## WHAT YOU ARE ASKED TO DO
Give the lines below again exactly, starting with the line that holds "8.3.14 or higher" and going on through the line that holds "Встроенный бизнес процесс".

Saved entries
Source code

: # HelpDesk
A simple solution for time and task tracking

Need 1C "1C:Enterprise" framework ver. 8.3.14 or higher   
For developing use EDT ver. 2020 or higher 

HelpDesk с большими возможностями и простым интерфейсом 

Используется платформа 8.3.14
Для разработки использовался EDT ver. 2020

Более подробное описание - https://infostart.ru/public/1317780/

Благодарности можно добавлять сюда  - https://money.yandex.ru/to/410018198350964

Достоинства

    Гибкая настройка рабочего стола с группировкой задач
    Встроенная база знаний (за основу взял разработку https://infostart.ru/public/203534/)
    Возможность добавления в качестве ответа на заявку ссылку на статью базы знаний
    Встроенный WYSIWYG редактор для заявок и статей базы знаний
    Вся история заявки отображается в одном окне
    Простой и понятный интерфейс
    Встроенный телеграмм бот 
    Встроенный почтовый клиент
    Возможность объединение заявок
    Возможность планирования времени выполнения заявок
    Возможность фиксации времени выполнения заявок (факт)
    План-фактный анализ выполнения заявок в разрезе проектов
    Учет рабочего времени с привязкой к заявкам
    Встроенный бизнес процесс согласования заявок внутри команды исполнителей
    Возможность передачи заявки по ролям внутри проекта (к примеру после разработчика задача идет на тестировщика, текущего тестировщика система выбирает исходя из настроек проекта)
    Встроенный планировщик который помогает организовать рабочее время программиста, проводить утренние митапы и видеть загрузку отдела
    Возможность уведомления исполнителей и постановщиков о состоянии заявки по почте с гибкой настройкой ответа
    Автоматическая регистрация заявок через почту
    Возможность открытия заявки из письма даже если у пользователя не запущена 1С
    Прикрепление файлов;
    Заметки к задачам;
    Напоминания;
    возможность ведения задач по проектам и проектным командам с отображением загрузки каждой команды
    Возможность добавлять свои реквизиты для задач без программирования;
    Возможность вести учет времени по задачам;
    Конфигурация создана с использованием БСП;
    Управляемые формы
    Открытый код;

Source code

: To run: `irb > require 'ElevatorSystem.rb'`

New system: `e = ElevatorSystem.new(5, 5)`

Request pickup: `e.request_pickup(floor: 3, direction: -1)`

## RESPONSE AREA
Need 1C "1C:Enterprise" framework ver. 8.3.14 or higher   
For developing use EDT ver. 2020 or higher 

HelpDesk с большими возможностями и простым интерфейсом 

Используется платформа 8.3.14
Для разработки использовался EDT ver. 2020

Более подробное описание - https://infostart.ru/public/1317780/

Благодарности можно добавлять сюда  - https://money.yandex.ru/to/410018198350964

Достоинства

    Гибкая настройка рабочего стола с группировкой задач
    Встроенная база знаний (за основу взял разработку https://infostart.ru/public/203534/)
    Возможность добавления в качестве ответа на заявку ссылку на статью базы знаний
    Встроенный WYSIWYG редактор для заявок и статей базы знаний
    Вся история заявки отображается в одном окне
    Простой и понятный интерфейс
    Встроенный телеграмм бот 
    Встроенный почтовый клиент
    Возможность объединение заявок
    Возможность планирования времени выполнения заявок
    Возможность фиксации времени выполнения заявок (факт)
    План-фактный анализ выполнения заявок в разрезе проектов
    Учет рабочего времени с привязкой к заявкам
    Встроенный бизнес процесс согласования заявок внутри команды исполнителей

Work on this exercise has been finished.